LISTED ENTRIES:
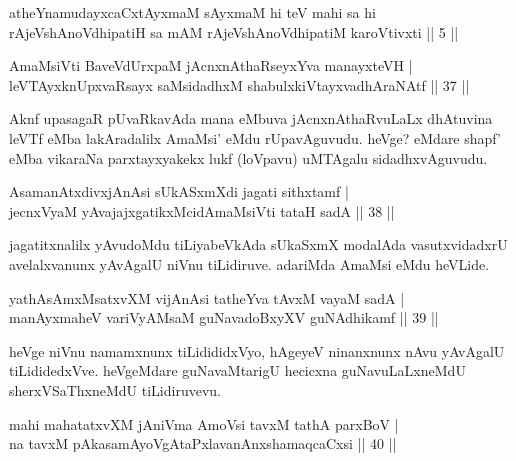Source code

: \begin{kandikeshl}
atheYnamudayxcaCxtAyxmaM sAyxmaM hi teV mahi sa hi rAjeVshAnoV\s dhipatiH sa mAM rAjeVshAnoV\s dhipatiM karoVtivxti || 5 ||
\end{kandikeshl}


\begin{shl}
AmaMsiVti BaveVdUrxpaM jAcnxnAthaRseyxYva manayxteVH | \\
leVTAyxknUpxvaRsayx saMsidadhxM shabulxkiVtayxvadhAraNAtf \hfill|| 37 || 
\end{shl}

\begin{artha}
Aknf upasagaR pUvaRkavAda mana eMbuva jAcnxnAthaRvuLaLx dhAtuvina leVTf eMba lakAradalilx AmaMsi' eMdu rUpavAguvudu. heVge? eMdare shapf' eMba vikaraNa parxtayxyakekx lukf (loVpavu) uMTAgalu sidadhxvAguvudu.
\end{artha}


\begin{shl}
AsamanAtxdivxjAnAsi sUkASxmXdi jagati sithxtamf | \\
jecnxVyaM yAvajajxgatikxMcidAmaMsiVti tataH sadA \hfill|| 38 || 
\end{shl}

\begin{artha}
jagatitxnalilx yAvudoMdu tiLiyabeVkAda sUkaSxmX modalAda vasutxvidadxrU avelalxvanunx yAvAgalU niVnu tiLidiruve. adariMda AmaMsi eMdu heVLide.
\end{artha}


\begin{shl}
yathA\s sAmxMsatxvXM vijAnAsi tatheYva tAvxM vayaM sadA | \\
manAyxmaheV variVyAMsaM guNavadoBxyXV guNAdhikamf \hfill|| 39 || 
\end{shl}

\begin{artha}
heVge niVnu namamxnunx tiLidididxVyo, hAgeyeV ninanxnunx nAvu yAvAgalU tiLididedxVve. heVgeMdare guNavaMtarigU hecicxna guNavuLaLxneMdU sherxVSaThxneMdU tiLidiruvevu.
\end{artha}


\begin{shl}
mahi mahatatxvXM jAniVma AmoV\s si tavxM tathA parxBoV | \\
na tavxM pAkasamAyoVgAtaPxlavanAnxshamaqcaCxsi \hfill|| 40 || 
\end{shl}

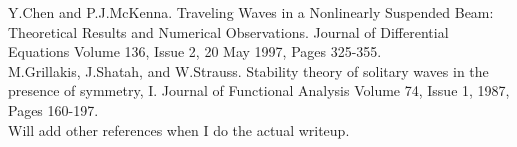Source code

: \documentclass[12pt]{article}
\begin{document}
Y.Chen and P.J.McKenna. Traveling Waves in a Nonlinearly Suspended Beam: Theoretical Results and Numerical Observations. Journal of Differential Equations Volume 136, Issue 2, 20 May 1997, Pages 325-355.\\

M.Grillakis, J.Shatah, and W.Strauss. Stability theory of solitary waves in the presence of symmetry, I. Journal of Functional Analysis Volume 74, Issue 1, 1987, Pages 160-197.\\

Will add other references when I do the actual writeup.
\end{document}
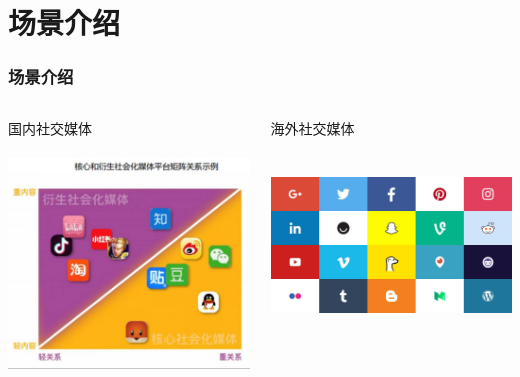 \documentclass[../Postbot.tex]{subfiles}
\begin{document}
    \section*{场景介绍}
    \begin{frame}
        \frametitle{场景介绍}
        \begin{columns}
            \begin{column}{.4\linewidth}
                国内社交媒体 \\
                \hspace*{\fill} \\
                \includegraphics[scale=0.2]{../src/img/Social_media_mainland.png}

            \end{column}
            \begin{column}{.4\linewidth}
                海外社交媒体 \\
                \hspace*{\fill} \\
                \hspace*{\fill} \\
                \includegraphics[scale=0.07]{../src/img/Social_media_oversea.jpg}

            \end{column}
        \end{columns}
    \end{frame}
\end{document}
...
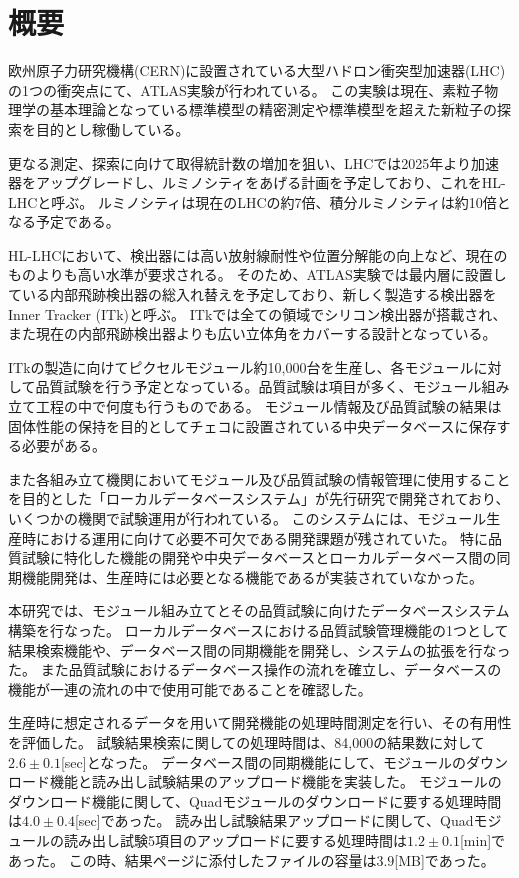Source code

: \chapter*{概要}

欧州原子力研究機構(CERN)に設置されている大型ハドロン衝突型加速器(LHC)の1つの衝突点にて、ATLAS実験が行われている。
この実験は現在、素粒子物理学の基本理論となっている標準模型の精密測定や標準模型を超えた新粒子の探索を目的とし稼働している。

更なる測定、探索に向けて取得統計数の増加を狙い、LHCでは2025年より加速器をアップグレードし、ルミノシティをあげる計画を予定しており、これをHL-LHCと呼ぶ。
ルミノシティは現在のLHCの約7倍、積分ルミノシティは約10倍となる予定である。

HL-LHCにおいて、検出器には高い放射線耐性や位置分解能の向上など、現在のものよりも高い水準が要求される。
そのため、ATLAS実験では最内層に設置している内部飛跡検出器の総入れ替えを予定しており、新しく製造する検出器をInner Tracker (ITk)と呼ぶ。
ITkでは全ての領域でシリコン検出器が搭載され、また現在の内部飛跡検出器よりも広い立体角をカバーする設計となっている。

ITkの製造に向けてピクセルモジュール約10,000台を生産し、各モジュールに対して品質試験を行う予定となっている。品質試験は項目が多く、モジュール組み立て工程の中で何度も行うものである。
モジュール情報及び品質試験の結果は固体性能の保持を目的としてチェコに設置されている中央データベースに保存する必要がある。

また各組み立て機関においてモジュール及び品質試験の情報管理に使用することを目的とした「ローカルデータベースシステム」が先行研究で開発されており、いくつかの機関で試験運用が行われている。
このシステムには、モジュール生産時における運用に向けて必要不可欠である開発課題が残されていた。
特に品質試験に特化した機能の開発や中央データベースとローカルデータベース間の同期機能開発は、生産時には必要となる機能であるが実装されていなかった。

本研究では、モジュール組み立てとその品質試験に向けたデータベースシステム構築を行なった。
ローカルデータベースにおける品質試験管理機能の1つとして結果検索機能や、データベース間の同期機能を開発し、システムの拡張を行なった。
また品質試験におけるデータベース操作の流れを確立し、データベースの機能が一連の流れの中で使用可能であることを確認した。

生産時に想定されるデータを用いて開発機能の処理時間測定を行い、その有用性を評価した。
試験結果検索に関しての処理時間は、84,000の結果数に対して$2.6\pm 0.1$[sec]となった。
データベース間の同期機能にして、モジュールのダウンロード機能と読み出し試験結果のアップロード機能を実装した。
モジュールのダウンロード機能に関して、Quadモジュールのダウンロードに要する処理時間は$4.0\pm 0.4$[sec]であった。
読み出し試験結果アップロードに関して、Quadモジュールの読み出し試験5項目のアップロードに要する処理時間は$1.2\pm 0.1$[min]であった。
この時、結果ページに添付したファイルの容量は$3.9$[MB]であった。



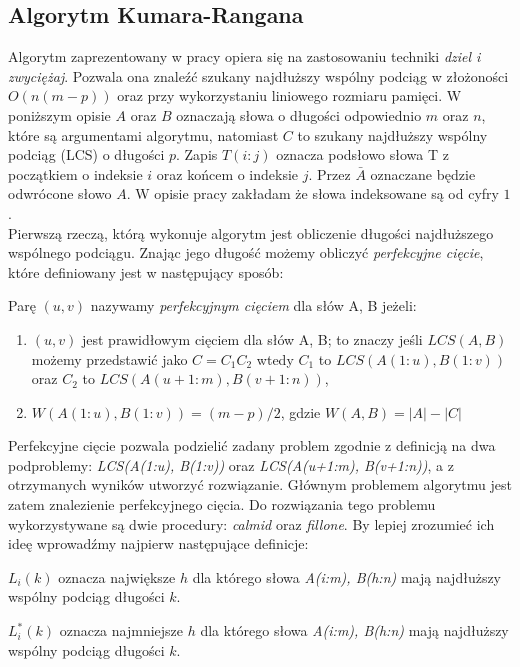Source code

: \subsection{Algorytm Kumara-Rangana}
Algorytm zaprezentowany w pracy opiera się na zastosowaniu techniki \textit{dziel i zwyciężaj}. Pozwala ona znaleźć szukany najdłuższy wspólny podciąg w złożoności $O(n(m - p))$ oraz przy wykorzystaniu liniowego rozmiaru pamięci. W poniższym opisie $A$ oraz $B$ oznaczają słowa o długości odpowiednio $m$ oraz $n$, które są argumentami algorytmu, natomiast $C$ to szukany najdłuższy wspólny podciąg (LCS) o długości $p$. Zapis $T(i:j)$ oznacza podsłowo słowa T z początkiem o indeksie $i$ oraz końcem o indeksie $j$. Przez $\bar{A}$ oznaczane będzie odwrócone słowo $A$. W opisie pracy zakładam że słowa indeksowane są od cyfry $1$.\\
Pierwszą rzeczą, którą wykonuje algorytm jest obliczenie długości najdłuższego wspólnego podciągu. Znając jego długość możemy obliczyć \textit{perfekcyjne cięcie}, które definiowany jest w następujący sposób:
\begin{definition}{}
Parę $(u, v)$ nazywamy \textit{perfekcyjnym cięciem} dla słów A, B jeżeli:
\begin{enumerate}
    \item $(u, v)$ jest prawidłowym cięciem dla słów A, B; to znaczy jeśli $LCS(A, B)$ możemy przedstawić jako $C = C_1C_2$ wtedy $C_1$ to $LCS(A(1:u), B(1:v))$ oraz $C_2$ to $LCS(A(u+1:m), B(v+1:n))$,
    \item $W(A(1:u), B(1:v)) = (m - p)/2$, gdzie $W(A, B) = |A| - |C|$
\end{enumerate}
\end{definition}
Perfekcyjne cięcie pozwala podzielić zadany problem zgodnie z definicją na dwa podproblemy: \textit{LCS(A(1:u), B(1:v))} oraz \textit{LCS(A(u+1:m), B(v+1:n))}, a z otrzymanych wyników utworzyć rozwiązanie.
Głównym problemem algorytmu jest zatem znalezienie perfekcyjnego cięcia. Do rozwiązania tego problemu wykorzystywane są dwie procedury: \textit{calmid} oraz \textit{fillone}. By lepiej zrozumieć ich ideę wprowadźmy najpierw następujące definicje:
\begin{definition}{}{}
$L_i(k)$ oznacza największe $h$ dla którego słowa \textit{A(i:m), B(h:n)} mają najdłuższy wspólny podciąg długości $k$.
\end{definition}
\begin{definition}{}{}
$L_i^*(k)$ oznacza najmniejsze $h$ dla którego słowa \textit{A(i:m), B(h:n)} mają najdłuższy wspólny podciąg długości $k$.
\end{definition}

TASK DIRECTIONS:
Copy each line above containing the string "słów".

ANSWER TO THE PROBLEM:
Parę $(u, v)$ nazywamy \textit{perfekcyjnym cięciem} dla słów A, B jeżeli:
    \item $(u, v)$ jest prawidłowym cięciem dla słów A, B; to znaczy jeśli $LCS(A, B)$ możemy przedstawić jako $C = C_1C_2$ wtedy $C_1$ to $LCS(A(1:u), B(1:v))$ oraz $C_2$ to $LCS(A(u+1:m), B(v+1:n))$,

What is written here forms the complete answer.